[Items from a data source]
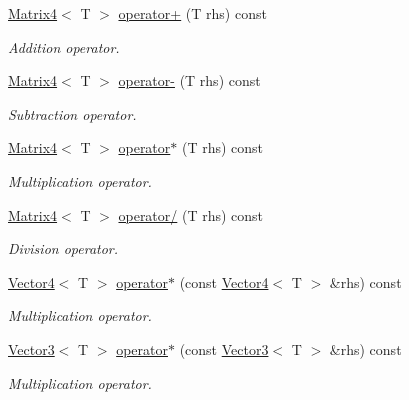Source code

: \begin{DoxyCompactItemize}
\hyperlink{class_matrix4}{Matrix4}$<$ T $>$ \hyperlink{class_matrix4_a5b7adc0c653a4c261f563d9a4ad9a095}{operator+} (T rhs) const 
\begin{DoxyCompactList}\small\item\em Addition operator. \item\end{DoxyCompactList}\item 
\hyperlink{class_matrix4}{Matrix4}$<$ T $>$ \hyperlink{class_matrix4_aa8aa96061eba82c08bac660b75ce46b1}{operator-\/} (T rhs) const 
\begin{DoxyCompactList}\small\item\em Subtraction operator. \item\end{DoxyCompactList}\item 
\hyperlink{class_matrix4}{Matrix4}$<$ T $>$ \hyperlink{class_matrix4_ade719cd04adda7472e087c665546df47}{operator$\ast$} (T rhs) const 
\begin{DoxyCompactList}\small\item\em Multiplication operator. \item\end{DoxyCompactList}\item 
\hyperlink{class_matrix4}{Matrix4}$<$ T $>$ \hyperlink{class_matrix4_a2048ef268e7a5ddc6c10dc2ec7952962}{operator/} (T rhs) const 
\begin{DoxyCompactList}\small\item\em Division operator. \item\end{DoxyCompactList}\item 
\hyperlink{class_vector4}{Vector4}$<$ T $>$ \hyperlink{class_matrix4_adc1e42ef0b1606d6824f44d5ad87f23c}{operator$\ast$} (const \hyperlink{class_vector4}{Vector4}$<$ T $>$ \&rhs) const 
\begin{DoxyCompactList}\small\item\em Multiplication operator. \item\end{DoxyCompactList}\item 
\hyperlink{class_vector3}{Vector3}$<$ T $>$ \hyperlink{class_matrix4_aaf6ce02d773283e544fd781abaa1ab5c}{operator$\ast$} (const \hyperlink{class_vector3}{Vector3}$<$ T $>$ \&rhs) const 
\begin{DoxyCompactList}\small\item\em Multiplication operator. \item\end{DoxyCompactList}\item 

\end{DoxyCompactItemize}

* TASK ITEM:
For each line in the entries that holds "DoxyCompactItemize", return that line.

* SOLUTION FOR THIS TASK:
: \begin{DoxyCompactItemize}
\end{DoxyCompactItemize}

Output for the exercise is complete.